Vision language tuning

For conceptual background on vision language tuning, including supported models and when to use it, see Vision language tuning.

Prepare a vision language dataset

Upload a dataset that follows the vision-language message schema. Each training example is a single-turn conversation where user messages contain both image and text content.

Example dataset schema

{
  "messages": [
    {
      "role": "user",
      "content": [
        {"type": "image_url", "image_url": {"url": "data:image/png;base64,..."}},
        {"type": "text", "text": "What product is this?"}
      ]
    },
    {
      "role": "assistant",
      "content": [
        {"type": "text", "text": "This is the ACME Widget Pro X7, a second-generation industrial sensor unit.
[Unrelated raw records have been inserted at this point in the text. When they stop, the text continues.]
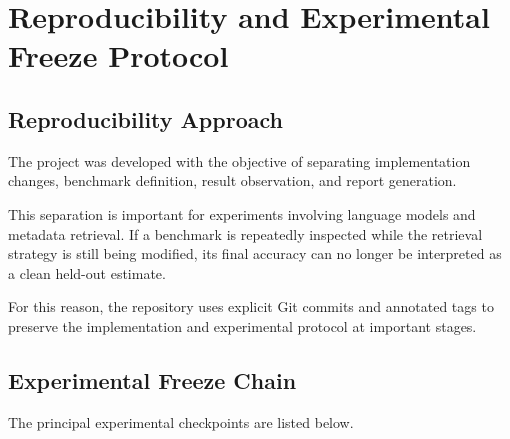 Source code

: \section{Reproducibility and Experimental Freeze Protocol}
\label{sec:reproducibility}

\subsection{Reproducibility Approach}

The project was developed with the objective of separating implementation
changes, benchmark definition, result observation, and report generation.

This separation is important for experiments involving language models and
metadata retrieval. If a benchmark is repeatedly inspected while the
retrieval strategy is still being modified, its final accuracy can no longer
be interpreted as a clean held-out estimate.

For this reason, the repository uses explicit Git commits and annotated tags
to preserve the implementation and experimental protocol at important stages.


\subsection{Experimental Freeze Chain}

The principal experimental checkpoints are listed below.

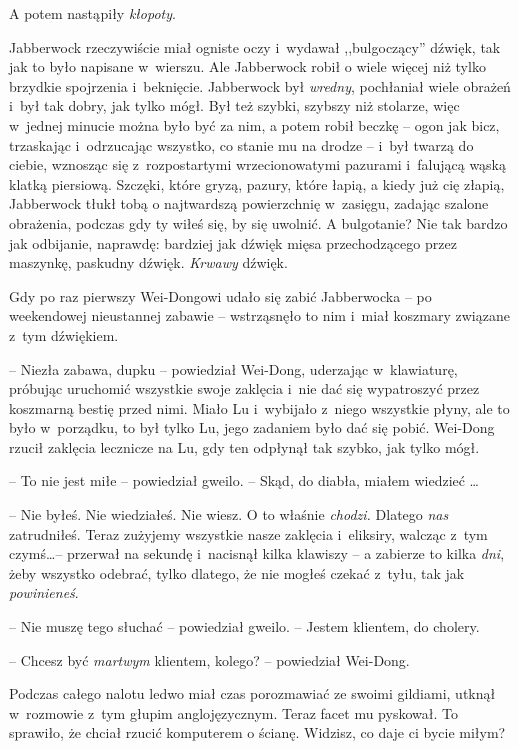 \documentclass[oneside,polish,11pt,rmheadings]{mwbk}
\begin{document}
A potem nastąpiły \textit{kłopoty}.  


Jabberwock rzeczywiście miał ogniste oczy i~wydawał ,,bulgoczący'' dźwięk, tak jak to było napisane w~wierszu. Ale Jabberwock robił o wiele więcej niż tylko brzydkie spojrzenia i~beknięcie. Jabberwock był \textit{wredny}, pochłaniał wiele obrażeń i~był tak dobry, jak tylko mógł. Był też szybki, szybszy niż stolarze, więc w~jednej minucie można było być za nim, a potem robił beczkę -- ogon jak bicz, trzaskając i~odrzucając wszystko, co stanie mu na drodze -- i~był twarzą do ciebie, wznosząc się z~rozpostartymi wrzecionowatymi pazurami i~falującą wąską klatką piersiową. Szczęki, które gryzą, pazury, które łapią, a kiedy już cię złapią, Jabberwock tłukł tobą o najtwardszą powierzchnię w~zasięgu, zadając szalone obrażenia, podczas gdy ty wiłeś się, by się uwolnić. A bulgotanie? Nie tak bardzo jak odbijanie, naprawdę: bardziej jak dźwięk mięsa przechodzącego przez maszynkę, paskudny dźwięk. \textit{Krwawy }dźwięk. 


Gdy po raz pierwszy Wei-Dongowi udało się zabić Jabberwocka -- po weekendowej nieustannej zabawie -- wstrząsnęło to nim i~miał koszmary związane z~tym dźwiękiem. 


-- Niezła zabawa, dupku -- powiedział Wei-Dong, uderzając w~klawiaturę, próbując uruchomić wszystkie swoje zaklęcia i~nie dać się wypatroszyć przez koszmarną bestię przed nimi. Miało Lu i~wybijało z~niego wszystkie płyny, ale to było w~porządku, to był tylko Lu, jego zadaniem było dać się pobić. Wei-Dong rzucił zaklęcia lecznicze na Lu, gdy ten odpłynął tak szybko, jak tylko mógł. 


-- To nie jest miłe -- powiedział gweilo. -- Skąd, do diabła, miałem wiedzieć \ldots  


-- Nie byłeś. Nie wiedziałeś. Nie wiesz. O to właśnie \textit{chodzi.} Dlatego \textit{nas }zatrudniłeś. Teraz zużyjemy wszystkie nasze zaklęcia i~eliksiry, walcząc z~tym czymś\ldots  -- przerwał na sekundę i~nacisnął kilka klawiszy -- a zabierze to kilka \textit{dni}, żeby wszystko odebrać, tylko dlatego, że nie mogłeś czekać z~tyłu, tak jak \textit{powinieneś}. 


-- Nie muszę tego słuchać -- powiedział gweilo. -- Jestem klientem, do cholery.  


-- Chcesz być \textit{martwym }klientem, kolego? -- powiedział Wei-Dong. 

Podczas całego nalotu ledwo miał czas porozmawiać ze swoimi gildiami, utknął w~rozmowie z~tym głupim anglojęzycznym. Teraz facet mu pyskował. To sprawiło, że chciał rzucić komputerem o ścianę. Widzisz, co daje ci bycie miłym? 
\end{document}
It features the distinctive blue housing and triple-port connector array."}
      ]
    }
  ]
}

Dataset validation

SeekrFlow validates the dataset on upload and rejects datasets with:

Malformed message content or missing required fields
Unsupported image formats
Schema violations against the expected multimodal structure

Create a vision language fine-tuning job

from seekrai.types import TrainingConfig, InfrastructureConfig
from seekrai import SeekrFlow

client = SeekrFlow()

training_config = TrainingConfig(
    training_files=[
        "file-830e9be3-25tt-13y1-0298-3a035e73o90"  # Vision-language dataset file ID
    ],
    model="meta-llama/Llama-3.2-11B-Vision-Instruct",
    n_epochs=1,
    n_checkpoints=1,
    batch_size=4,
    learning_rate=1e-5,
    experiment_name="vlm_helperbot_v1",
)

infrastructure_config = InfrastructureConfig(
    n_accel=8,
    accel_type="MI300X",
)

fine_tune = client.fine_tuning.create(
    training_config=training_config,
    infrastructure_config=infrastructure_config,
    project_id=123,
)

print(fine_tune.id)

All other TrainingConfig parameters behave the same as in text-only instruction fine-tuning. See Create a fine-tuning job for the full workflow including project setup, file retrieval, and monitoring.